The department is already launching a campaign for the 2004 legislative session to reinstate what the fee funded, a program that enforced state laws on tire disposal, cleaned up illegal tire piles and provided incentives for schools and communities to use shredded tires for playground surfaces.
DNR officials are concerned that without funding for enforcement, Missouri's tire problem will revert to the way it was before 1990, when the tax was instituted.
Philip Tremblay, a public information specialist for the department, said the state had a huge tire problem before 1990. He said people would pile up tires, hoping to make a profit off them.
"People found out that around the tires, there was an increase in mosquitoes," Tremblay said.
So in 1990, the legislature passed the tire fee, which assesses 50 cents per tire.
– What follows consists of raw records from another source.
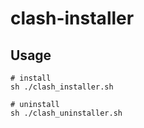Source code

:# clash-installer

## Usage

```shell
# install
sh ./clash_installer.sh

# uninstall
sh ./clash_uninstaller.sh
```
Rep. Peter Meyers of Sikeston has introduced a bill that would extend the fee through 2009 and would require DNR to give preference of contracts to Missouri businesses that help with recycling.
Another bill, introduced by Rep. Therese Sander of Moberly, would extend the fee through 2009 but does not include the preference for Missouri businesses.
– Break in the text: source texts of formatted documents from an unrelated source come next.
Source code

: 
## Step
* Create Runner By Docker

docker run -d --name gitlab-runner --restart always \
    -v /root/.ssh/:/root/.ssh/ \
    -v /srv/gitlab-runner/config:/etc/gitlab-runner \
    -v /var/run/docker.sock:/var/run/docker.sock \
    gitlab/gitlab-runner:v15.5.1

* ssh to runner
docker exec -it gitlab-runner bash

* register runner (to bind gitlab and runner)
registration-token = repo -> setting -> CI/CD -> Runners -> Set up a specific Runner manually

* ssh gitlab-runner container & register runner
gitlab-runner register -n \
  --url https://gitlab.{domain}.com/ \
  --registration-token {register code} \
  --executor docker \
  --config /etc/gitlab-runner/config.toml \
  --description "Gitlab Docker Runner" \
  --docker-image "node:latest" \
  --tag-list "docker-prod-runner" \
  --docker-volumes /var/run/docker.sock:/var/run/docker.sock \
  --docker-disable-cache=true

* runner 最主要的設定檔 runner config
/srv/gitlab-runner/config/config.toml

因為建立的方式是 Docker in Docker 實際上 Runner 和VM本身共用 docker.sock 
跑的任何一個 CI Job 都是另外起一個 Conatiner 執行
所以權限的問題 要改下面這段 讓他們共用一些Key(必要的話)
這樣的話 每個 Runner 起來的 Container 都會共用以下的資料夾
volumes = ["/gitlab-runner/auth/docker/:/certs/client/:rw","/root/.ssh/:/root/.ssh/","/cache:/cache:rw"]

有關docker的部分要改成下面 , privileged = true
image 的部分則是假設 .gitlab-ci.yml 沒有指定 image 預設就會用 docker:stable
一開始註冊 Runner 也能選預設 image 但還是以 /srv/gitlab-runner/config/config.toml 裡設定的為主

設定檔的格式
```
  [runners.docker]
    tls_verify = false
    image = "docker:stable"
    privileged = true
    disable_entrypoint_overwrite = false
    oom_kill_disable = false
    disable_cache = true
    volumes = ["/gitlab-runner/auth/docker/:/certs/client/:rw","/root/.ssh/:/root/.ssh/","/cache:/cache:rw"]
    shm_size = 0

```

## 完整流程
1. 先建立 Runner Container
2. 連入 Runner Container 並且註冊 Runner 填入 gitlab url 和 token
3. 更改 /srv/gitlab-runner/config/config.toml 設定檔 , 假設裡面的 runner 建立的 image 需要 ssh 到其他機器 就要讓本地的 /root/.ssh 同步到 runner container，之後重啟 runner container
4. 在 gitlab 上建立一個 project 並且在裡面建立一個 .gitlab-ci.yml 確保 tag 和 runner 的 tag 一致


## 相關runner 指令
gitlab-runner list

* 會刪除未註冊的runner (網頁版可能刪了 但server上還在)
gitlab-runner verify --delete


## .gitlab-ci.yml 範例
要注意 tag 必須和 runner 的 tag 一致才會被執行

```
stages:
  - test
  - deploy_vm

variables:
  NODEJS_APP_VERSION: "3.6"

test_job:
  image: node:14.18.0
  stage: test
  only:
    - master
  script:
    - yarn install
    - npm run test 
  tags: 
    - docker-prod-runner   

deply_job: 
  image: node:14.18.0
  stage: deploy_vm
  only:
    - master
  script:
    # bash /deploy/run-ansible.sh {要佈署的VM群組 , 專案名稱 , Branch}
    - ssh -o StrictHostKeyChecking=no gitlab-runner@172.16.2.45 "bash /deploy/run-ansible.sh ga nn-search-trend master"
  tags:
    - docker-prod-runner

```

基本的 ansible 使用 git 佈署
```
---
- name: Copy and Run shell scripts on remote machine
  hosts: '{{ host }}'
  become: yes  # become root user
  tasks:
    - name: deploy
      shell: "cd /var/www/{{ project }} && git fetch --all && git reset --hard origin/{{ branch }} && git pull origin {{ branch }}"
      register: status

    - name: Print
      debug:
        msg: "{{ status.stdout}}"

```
Rep. Scott Lipke of Jackson said he wants to make sure the DNR is spending the money wisely before he commits one way or the other.
"I like the idea that there is a sunset in there," he said. "Obviously there are benefits to tire cleanup. You have individuals or companies who agree to dispose of tires, then they dump them somewhere, and unless you have someone like DNR to go out there and clean up the tires, you have a big mess. At the same time, I don't want to pass on a fee to the consumers if they're not using money wisely. I haven't heard anything negative about the bill, but it wasn't a front-burner issue last year."
Tremblay said there is broad legislative support for an extension of the fee, but several legislators attached amendments to the legislation in 2003. Many legislators were in favor of the extension, he said, but not the amendments. The legislation was withdrawn on the final day of the session.
12 million tires removed
In a news release, DNR says it has removed approximately 12 million tires from illegal waste tire dumps in Missouri using the state's tire fee. The department estimates more than 3 million waste tires will remain scattered across Missouri's roadsides and communities when the fee expires. The department says when fees expired in other states, dumping increased. And every tire creates an environment that can produce 10,000 to 1 million mosquitoes in one breeding season.
The fee, however, will have nothing to do with the way businesses dispose of tires.
"All our tires go to a shredder," said Charlie Glueck, manager of Jackson Tire Service. "We document everything and keep records. The DNR makes an annual trip and checks our records. We'll continue to do everything the same way, the only difference is we don't have to track the money and send a check every quarter."